In a história, o Major vai para a instalação de pesquisa secreta “Crystal” para finalmente lidar com CHAR-les, que escapou da justiça no final do jogo principal. A narrativa adiciona um pouco de drama e alguns “inesperados” reviravoltas, mas, no geral, a resolução parece bastante previsível. Ao mesmo tempo, o enredo é tão convoluto que, após a reviravolta final, os personagens praticamente recapitula tudo sozinhos — apenas para garantir que o jogador não fique perguntando: “O que foi isso?” antes dos créditos finais.
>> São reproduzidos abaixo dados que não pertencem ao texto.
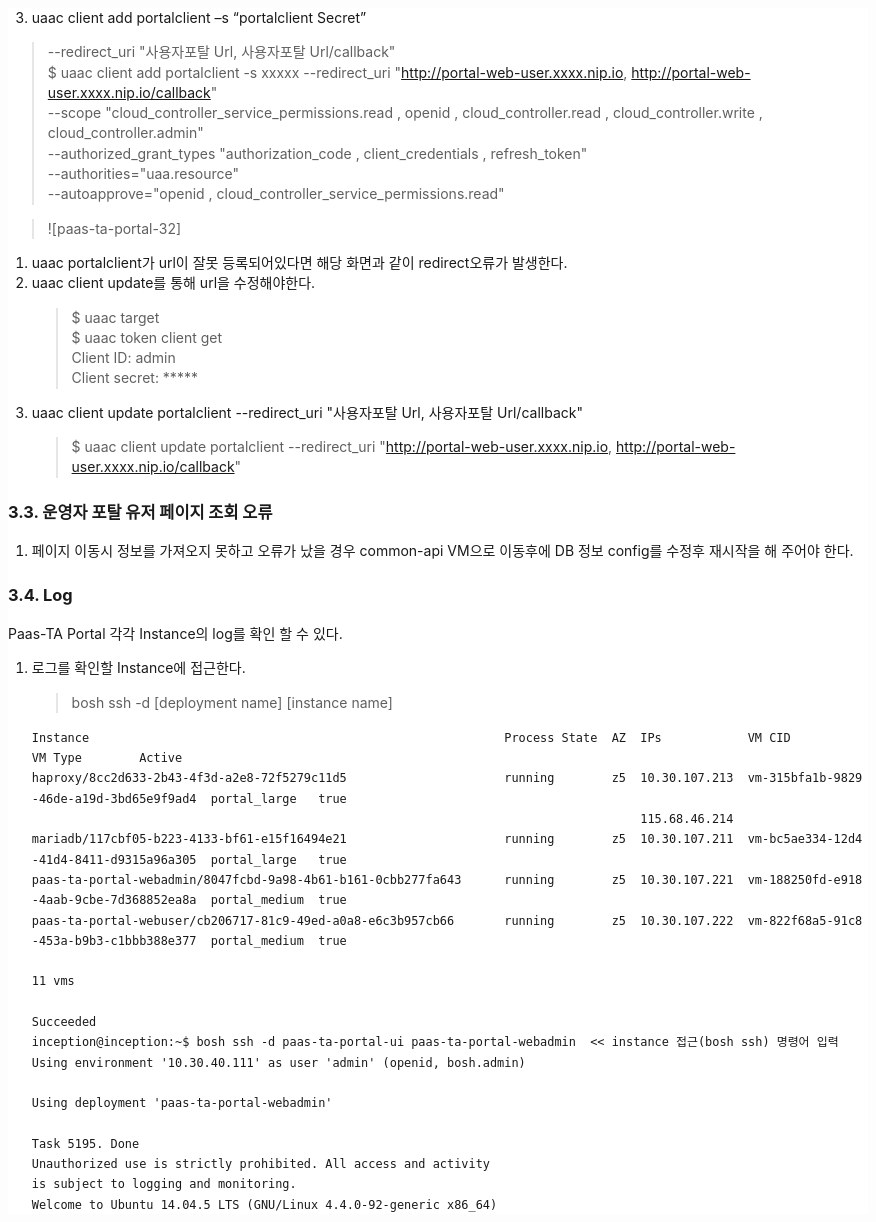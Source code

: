 3. uaac client add portalclient –s “portalclient Secret”
>--redirect_uri "사용자포탈 Url, 사용자포탈 Url/callback"\
$ uaac client add portalclient -s xxxxx --redirect_uri "http://portal-web-user.xxxx.nip.io, http://portal-web-user.xxxx.nip.io/callback" \
--scope "cloud_controller_service_permissions.read , openid , cloud_controller.read , cloud_controller.write , cloud_controller.admin" \
--authorized_grant_types "authorization_code , client_credentials , refresh_token" \
--authorities="uaa.resource" \
--autoapprove="openid , cloud_controller_service_permissions.read"

 >![paas-ta-portal-32]
1. uaac portalclient가 url이 잘못 등록되어있다면 해당 화면과 같이 redirect오류가 발생한다.
2. uaac client update를 통해 url을 수정해야한다.
   > $ uaac target\
    $ uaac token client get\
   Client ID:  admin\
   Client secret:  *****
3. uaac client update portalclient --redirect_uri "사용자포탈 Url, 사용자포탈 Url/callback"
    >$ uaac client update portalclient --redirect_uri "http://portal-web-user.xxxx.nip.io, http://portal-web-user.xxxx.nip.io/callback"

### <div id="3.3"/> 3.3. 운영자 포탈 유저 페이지 조회 오류
1. 페이지 이동시 정보를 가져오지 못하고 오류가 났을 경우 common-api VM으로 이동후에 DB 정보 config를 수정후 재시작을 해 주어야 한다.

### <div id="3.4"/> 3.4. Log
Paas-TA Portal 각각 Instance의 log를 확인 할 수 있다.
1. 로그를 확인할 Instance에 접근한다.
    > bosh ssh -d [deployment name] [instance name]

       Instance                                                          Process State  AZ  IPs            VM CID                                   VM Type        Active   
       haproxy/8cc2d633-2b43-4f3d-a2e8-72f5279c11d5                      running        z5  10.30.107.213  vm-315bfa1b-9829-46de-a19d-3bd65e9f9ad4  portal_large   true  
                                                                                            115.68.46.214                                                            
       mariadb/117cbf05-b223-4133-bf61-e15f16494e21                      running        z5  10.30.107.211  vm-bc5ae334-12d4-41d4-8411-d9315a96a305  portal_large   true  
       paas-ta-portal-webadmin/8047fcbd-9a98-4b61-b161-0cbb277fa643      running        z5  10.30.107.221  vm-188250fd-e918-4aab-9cbe-7d368852ea8a  portal_medium  true  
       paas-ta-portal-webuser/cb206717-81c9-49ed-a0a8-e6c3b957cb66       running        z5  10.30.107.222  vm-822f68a5-91c8-453a-b9b3-c1bbb388e377  portal_medium  true  

       11 vms

       Succeeded
       inception@inception:~$ bosh ssh -d paas-ta-portal-ui paas-ta-portal-webadmin  << instance 접근(bosh ssh) 명령어 입력
       Using environment '10.30.40.111' as user 'admin' (openid, bosh.admin)

       Using deployment 'paas-ta-portal-webadmin'

       Task 5195. Done
       Unauthorized use is strictly prohibited. All access and activity
       is subject to logging and monitoring.
       Welcome to Ubuntu 14.04.5 LTS (GNU/Linux 4.4.0-92-generic x86_64)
A propósito, montamos uma lista de narrativas marcantes nos jogos em nosso artigo Melhores Jogos com Narrativa que Você Não Pode Perder.
O que você acha da trama do principal jogo Atomic Heart?
E quanto ao gameplay?
Vamos ser honestos — a história nunca foi o ponto forte de Atomic Heart. O jogo sempre foi elogiado por seu cenário distinto e jogabilidade dinâmica. A estética soviética, misturando elementos de contos de fadas com absurdos, permanece intacta, e a jogabilidade espelha de perto a do jogo base. É ainda uma mistura de Wolfenstein: The New Order com sua progressão linear e cheia de ação e BioShock com sua habilidade de malabarismo. Alguns locais não são apenas estilosos, mas genuinamente assustadores (a propósito, vale a pena conferir nossa lista dos melhores jogos de terror).
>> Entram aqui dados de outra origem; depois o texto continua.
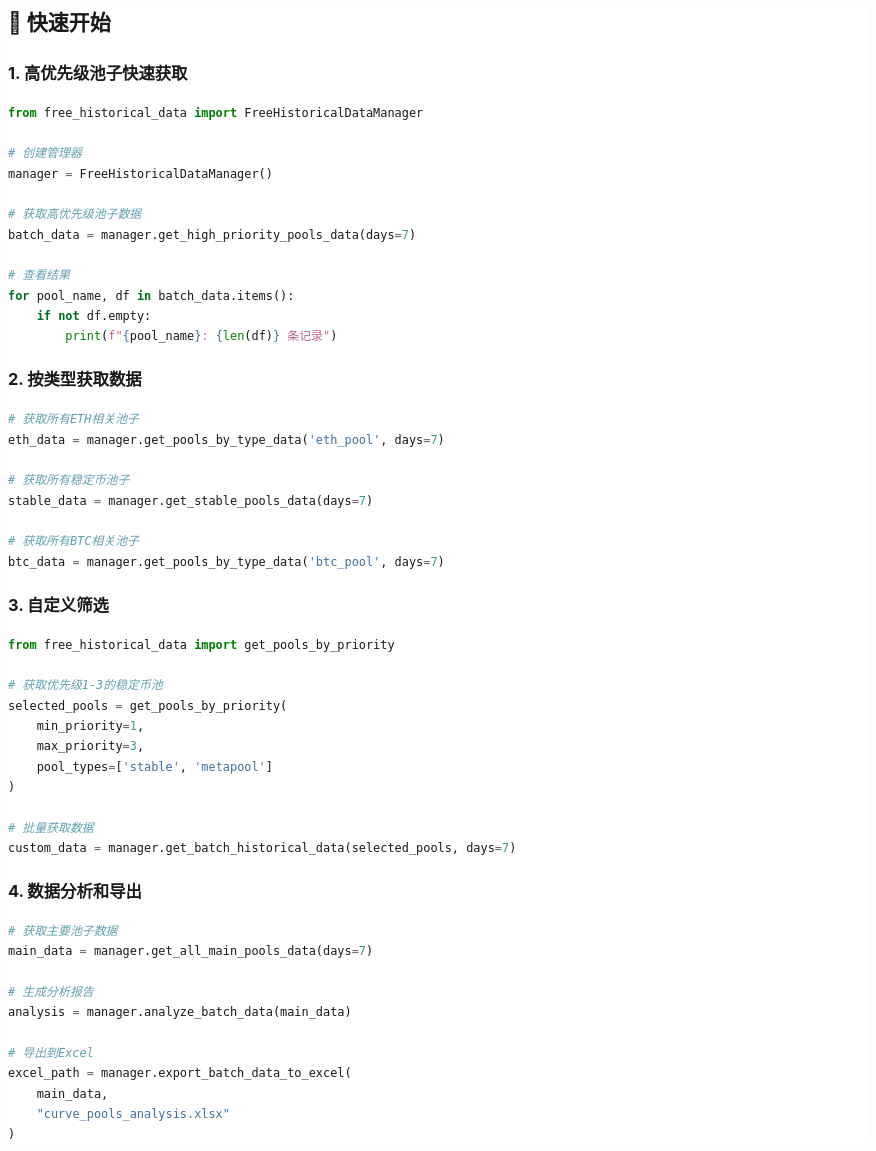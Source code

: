 ## 🎯 快速开始

### 1. 高优先级池子快速获取

```python
from free_historical_data import FreeHistoricalDataManager

# 创建管理器
manager = FreeHistoricalDataManager()

# 获取高优先级池子数据
batch_data = manager.get_high_priority_pools_data(days=7)

# 查看结果
for pool_name, df in batch_data.items():
    if not df.empty:
        print(f"{pool_name}: {len(df)} 条记录")
```

### 2. 按类型获取数据

```python
# 获取所有ETH相关池子
eth_data = manager.get_pools_by_type_data('eth_pool', days=7)

# 获取所有稳定币池子  
stable_data = manager.get_stable_pools_data(days=7)

# 获取所有BTC相关池子
btc_data = manager.get_pools_by_type_data('btc_pool', days=7)
```

### 3. 自定义筛选

```python
from free_historical_data import get_pools_by_priority

# 获取优先级1-3的稳定币池
selected_pools = get_pools_by_priority(
    min_priority=1,
    max_priority=3, 
    pool_types=['stable', 'metapool']
)

# 批量获取数据
custom_data = manager.get_batch_historical_data(selected_pools, days=7)
```

### 4. 数据分析和导出

```python
# 获取主要池子数据
main_data = manager.get_all_main_pools_data(days=7)

# 生成分析报告
analysis = manager.analyze_batch_data(main_data)

# 导出到Excel
excel_path = manager.export_batch_data_to_excel(
    main_data, 
    "curve_pools_analysis.xlsx"
)
```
O ritmo parece desigual: explosões de combate são seguidas por longos períodos de inatividade, então a ação retoma antes de rapidamente se encaminhar para o final. Isso é especialmente notável no meio do DLC, onde o combate dá lugar a quase uma hora de caminhada, conversas e resolução de tarefas secundárias tediosas. A sensação de impulso anterior desapareceu, e o DLC começa a arrastar, estendendo seu tempo de execução já substancial — cerca de 9–10 horas.
Há mais plataformas desta vez, mas muitas vezes parece desnecessário e frustrante devido aos controles desajeitados. Como no jogo base, os desenvolvedores misturam ação, quebra-cabeças e plataformas, mas nenhum desses elementos se destaca individualmente. Tropos familiares ainda estão por toda parte: um “Terminator líquido”, lutas de elevador contra ondas de inimigos e uma bomba no final.
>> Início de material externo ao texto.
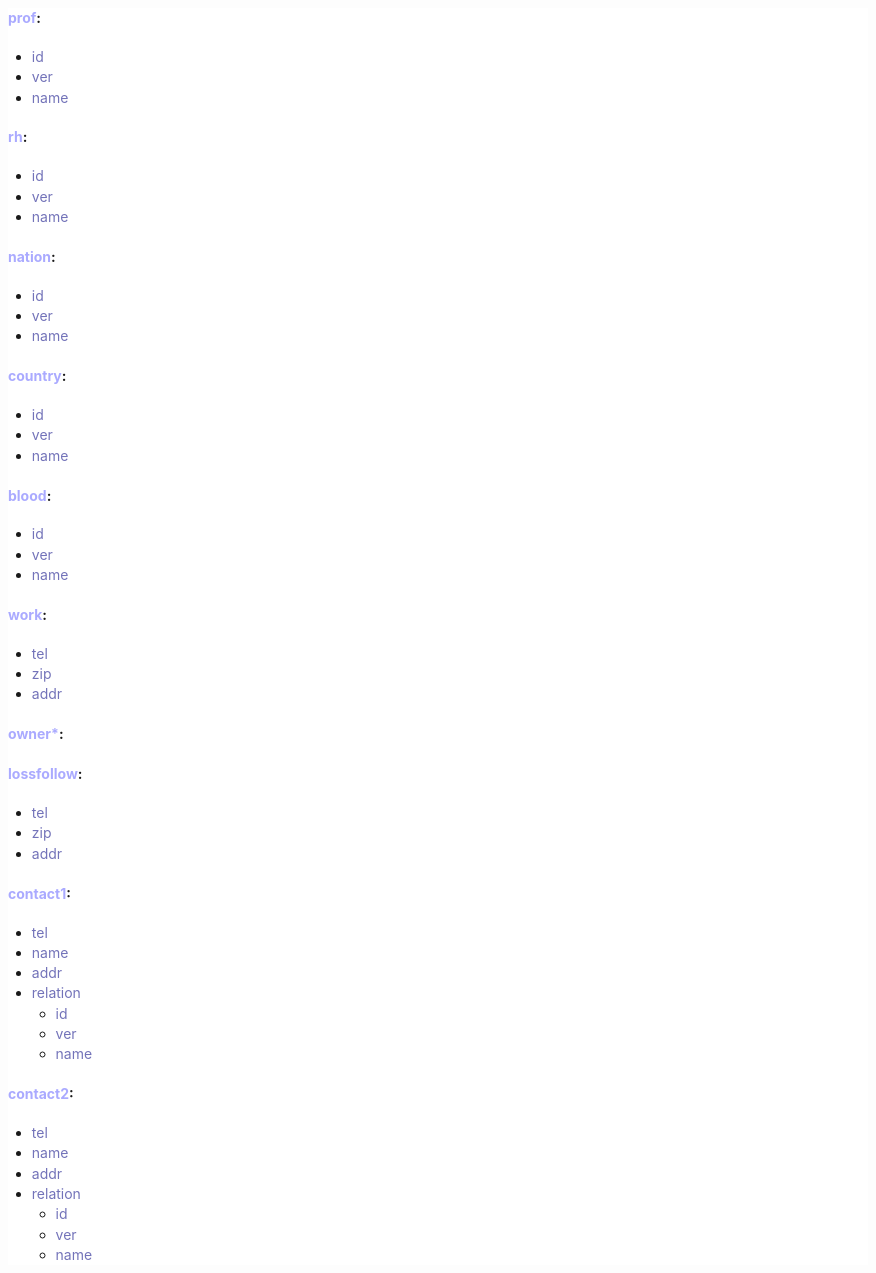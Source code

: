 #### <font color=#AAAAFF>prof</font>:
   * <font color=#7373B9>id</font>
   * <font color=#7373B9>ver</font>
   * <font color=#7373B9>name</font>

#### <font color=#AAAAFF>rh</font>:
   * <font color=#7373B9>id</font>
   * <font color=#7373B9>ver</font>
   * <font color=#7373B9>name</font>

#### <font color=#AAAAFF>nation</font>:
   * <font color=#7373B9>id</font>
   * <font color=#7373B9>ver</font>
   * <font color=#7373B9>name</font>

#### <font color=#AAAAFF>country</font>:
   * <font color=#7373B9>id</font>
   * <font color=#7373B9>ver</font>
   * <font color=#7373B9>name</font>

#### <font color=#AAAAFF>blood</font>:
   * <font color=#7373B9>id</font>
   * <font color=#7373B9>ver</font>
   * <font color=#7373B9>name</font>

#### <font color=#AAAAFF>work</font>:
   * <font color=#7373B9>tel</font>
   * <font color=#7373B9>zip</font>
   * <font color=#7373B9>addr</font>

#### <font color=#AAAAFF>owner*</font>:

#### <font color=#AAAAFF>lossfollow</font>:
   * <font color=#7373B9>tel</font>
   * <font color=#7373B9>zip</font>
   * <font color=#7373B9>addr</font>

#### <font color=#AAAAFF>contact1</font>:
   * <font color=#7373B9>tel</font>
   * <font color=#7373B9>name</font>
   * <font color=#7373B9>addr</font>
   * <font color=#7373B9>relation</font>
       * <font color=#7373B9>id</font>
       * <font color=#7373B9>ver</font>
       * <font color=#7373B9>name</font>
    
#### <font color=#AAAAFF>contact2</font>:
   * <font color=#7373B9>tel</font>
   * <font color=#7373B9>name</font>
   * <font color=#7373B9>addr</font>
   * <font color=#7373B9>relation</font>
       * <font color=#7373B9>id</font>
       * <font color=#7373B9>ver</font>
       * <font color=#7373B9>name</font>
Quanto aos inimigos, o DLC introduz três novos tipos de mob e três chefes. Ammo frequentemente acaba, o que às vezes evoca clássicos jogos de tiro com zumbis (você também pode conferir nossa lista dos melhores jogos de zumbis). O combate é dinâmico — ficar parado não é uma opção, assim como em clássicos jogos de “correr e atirar” (também temos uma matéria sobre os jogos mais brutais e sangrentos). No entanto, as lutas podem se tornar frustrantes: os inimigos frequentemente saltam sobre o jogador, o derrubam ou pairam no ar, transformando os encontros em tiroteios prolongados com movimentos de câmera desorientadores.

Qual das adições anteriores ao Atomic Heart você gostou mais do que as outras?
***
Infelizmente, o DLC final de Atomic Heart não oferece uma conclusão forte ou satisfatória para a história do Major Nechaev. Na verdade, a narrativa ainda parece incompleta. Muitos jogadores podem esperar um final épico, fechamento para todas as histórias ou múltiplos finais — mas nada disso está presente. Blood on Crystal não oferece desenvolvimentos de história marcantes e introduz pouco em termos de nova jogabilidade.
Parece provável que a Mundfish esteja guardando suas ideias mais ambiciosas para a sequência. Simplesmente combinar mecânicas familiares de outros jogos de sucesso provavelmente não funcionará uma segunda vez sem uma identidade criativa mais forte. Por enquanto, nos despedimos de Atomic Heart — e olhamos para frente para Atomic Heart 2.